Soda ash is dirt cheap...cents on the pound in bulk.


----------



## ck (Apr 20, 2009)

deleted


----------



## markqf1 (Apr 20, 2009)

That site seems to provide a pretty good oversight , compared to what I have read.
Have you run the numbers that they suggested, on your ore?

One thing I have learned about using cyanide is, it is not that toxic to use in small increments.

A TV show I was watching the other day said that, you would have to drink a quart of the solution that they were using, just to make you sick.

Also, it supposedly dissapates itself over a short period of time.
I'm not by any means saying it's safe!


Testing , testing, testing = $ saved.

Mark


----------



## Harold_V (Apr 21, 2009)

arthur kierski said:


> Harold,what colector should be used in your soda ash process to dissololve the silica? could this be used in cat substrates?thanks for your reply
> Arthur


In my case, Arthur, my waste material consisted of a fair amount of silver chloride, along with cemented copper from my stock pot. It also contained traces of gold, which was entrapped in the silver chloride, plus platinum group values that had been intentionally placed in the stock pot from aqua regia solutions from which gold had been recovered. In most cases, the concentration was too low for recovery by conventional methods. As it turns out, at least for my purpose, the decisions I made turned out to be to advantage. There was enough silver chloride and copper present to perform as a collector. 

My slag was assayed, only to find it was so low in value that it was not worth re-processing for values, using litharge. I felt I had accomplished the task well, considering I had no experience in the art of reducing elements in the furnace. It did require a considerable amount of research, which included the discovery that adding fluorspar to flux thins it exceedingly well. Because of the use of fluorspar, I found no prills in any of the slag, all of which was closely examined. 

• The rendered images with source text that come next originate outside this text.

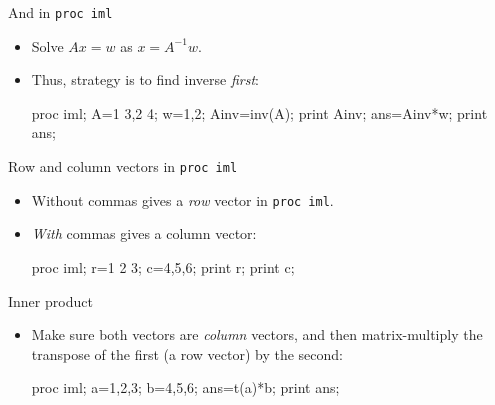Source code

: \documentclass[unknownkeysallowed]{beamer}\usepackage[]{graphicx}\usepackage[]{color}
\begin{document}
\begin{frame}[fragile]{And in \texttt{proc iml}}
  
  \begin{itemize}
    \item Solve $Ax=w$ as $x=A^{-1}w$.
  \item Thus, strategy is to find inverse \emph{first}:
    
    \begin{Sascode}[store=img]
proc iml;
  A={1 3,2 4};
  w={1,2};
  Ainv=inv(A);
  print Ainv;
  ans=Ainv*w;
  print ans;
    \end{Sascode}
    
    
    
  \end{itemize}
  
\end{frame}

\begin{frame}[fragile]{Row and column vectors in \texttt{proc iml}}
  
  \begin{itemize}
  \item Without commas gives a \emph{row} vector in \texttt{proc iml}.
  \item \emph{With} commas gives a column vector:
    
    \begin{Sascode}[store=imh]
proc iml;
  r={1 2 3};
  c={4,5,6};
  print r;
  print c;
    \end{Sascode}
    
  \end{itemize}
  
\end{frame}

\begin{frame}[fragile]{Inner product}
  
  \begin{itemize}
  \item Make sure both vectors are \emph{column} vectors, and then
    matrix-multiply the transpose of the first (a row vector) by the second:
    
    \begin{Sascode}[store=imi]
proc iml;
  a={1,2,3};
  b={4,5,6};
  ans=t(a)*b;
  print ans;
    \end{Sascode}
    
  \end{itemize}
  
\end{frame}
\end{document}
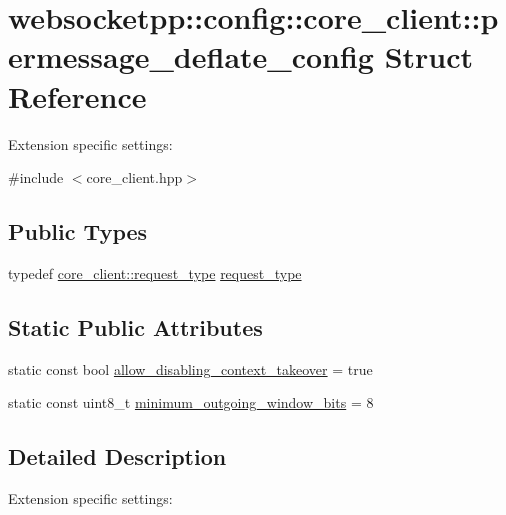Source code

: \hypertarget{structwebsocketpp_1_1config_1_1core__client_1_1permessage__deflate__config}{}\section{websocketpp\+:\+:config\+:\+:core\+\_\+client\+:\+:permessage\+\_\+deflate\+\_\+config Struct Reference}
\label{structwebsocketpp_1_1config_1_1core__client_1_1permessage__deflate__config}


Extension specific settings\+:  




{\ttfamily \#include $<$core\+\_\+client.\+hpp$>$}

\subsection*{Public Types}
\begin{DoxyCompactItemize}
\item 
typedef \hyperlink{structwebsocketpp_1_1config_1_1core__client_a1fd74b16e3add246b1c356f6f14f206b}{core\+\_\+client\+::request\+\_\+type} \hyperlink{structwebsocketpp_1_1config_1_1core__client_1_1permessage__deflate__config_ad232507a23e7a2c6c70ae631dc87b80d}{request\+\_\+type}
\end{DoxyCompactItemize}
\subsection*{Static Public Attributes}
\begin{DoxyCompactItemize}
\item 
static const bool \hyperlink{structwebsocketpp_1_1config_1_1core__client_1_1permessage__deflate__config_ab7cbd54d076521a3edf75bb44144d676}{allow\+\_\+disabling\+\_\+context\+\_\+takeover} = true
\item 
static const uint8\+\_\+t \hyperlink{structwebsocketpp_1_1config_1_1core__client_1_1permessage__deflate__config_a0ac8d0ba3a5fcc0220cd282b2e18242c}{minimum\+\_\+outgoing\+\_\+window\+\_\+bits} = 8
\end{DoxyCompactItemize}


\subsection{Detailed Description}
Extension specific settings\+: 

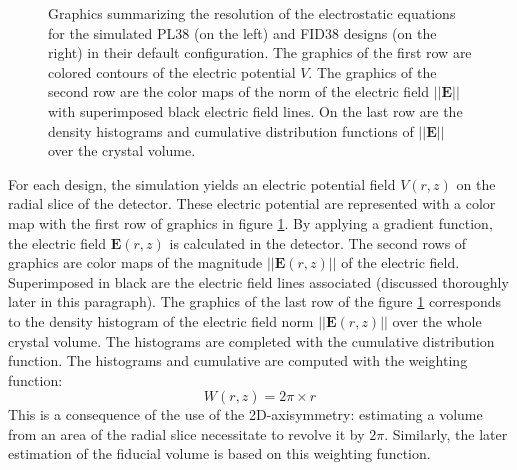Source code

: \begin{figure}
\begin{minipage}{0.49\textwidth}
\end{minipage}
\caption{
Graphics summarizing the resolution of the electrostatic equations for the  simulated PL38 (on the left) and FID38 designs (on the right) in their default configuration. The graphics of the first row are colored contours of the electric potential $V$. The graphics of the second row are the color maps of the norm of the  electric field $|| \bm{E} ||$  with superimposed black electric field lines. On the last row are the density histograms and cumulative distribution functions of $|| \bm{E} ||$ over the crystal volume.
}
\label{fig:pl38-fid38-steady-state}
\end{figure}

For each design, the simulation yields an electric potential field $V(r,z)$ on the radial slice of the detector. These electric potential are represented with a color map with the first row of graphics in figure \ref{fig:pl38-fid38-steady-state}. 
By applying a gradient function, the electric field $\bm{E}(r,z)$ is calculated in the detector. The second rows of graphics are color maps of the magnitude $||\bm{E}(r,z)||$ of the electric field. Superimposed in black are the electric field lines associated (discussed thoroughly later in this paragraph).
The graphics of the last row of the figure \ref{fig:pl38-fid38-steady-state} corresponds to the density histogram of the electric field norm $||\bm{E}(r,z)||$ over the whole crystal volume. The histograms are completed with the cumulative distribution function. The histograms and cumulative are computed with the weighting function:
\begin{equation}
\label{eq:rotation-weight}
W(r,z) = 2\pi \times r
\end{equation}
This is a consequence of the use of the 2D-axisymmetry: estimating a volume from an area of the radial slice necessitate to revolve it by $2\pi$. Similarly, the later estimation of the fiducial volume is based on this weighting function.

As for you processing cat substrates, I am of the opinion that you would not enjoy the same degree of success, but I also do not know the chemical composition of the substrate of which you speak. If it is a refractory material, I have my serious doubts as to the affectivity of the flux recipe I used. I will gladly share it with you if you would like. I have posted it before. 

Hope this helps. 

Harold


----------



## Harold_V (Apr 21, 2009)

ck said:


> Harold_V:
> 
> MethAcrylic acid is better for warts, pick up a bottle of nailprimer.


Thanks for the tip! I do not prefer to use the HFl, but failing to have anything else with a similar behavior, I tried it on my wife's plantar wart. Worked wonders!

The only other use I ever had for the stuff, which came to me from a lab I cleaned out, was to pickle melted platinum. I did that in my fume hood, using a platinum crucible. It removed traces of the melted dish very nicely without defacing the buttons. It's nothing short of amazing how long a liter of HFl acid can last when it's used sparingly! 

Harold


----------



## Harold_V (Apr 21, 2009)

markqf1 said:


> One thing I have learned about using cyanide is, it is not that toxic to use in small increments.
> 
> A TV show I was watching the other day said that, you would have to drink a quart of the solution that they were using, just to make you sick.


I'd believe that only after witnessing a person responsible for making the claim, drink a glass full. Even then I'd have my doubts. 

Cyanide when used for leaching gold and silver is used in very dilute concentrations, so it remains selective. We have discussed this in the past couple weeks, as I recall. 

I recall that I had to keep my concentration level around .02% maximum, to avoid killing the bromine that was required for the extraction process I used. I wouldn't wish to drink even a drop of that solution, secure in the knowledge that it would likely kill me. Cyanide kills by binding red blood cells such that they can not carry oxygen. I have no idea how much it takes, but I believe it to be very little. According to the Merck Index, a lethal dosage in rats, orally, is 15 mg/kg. 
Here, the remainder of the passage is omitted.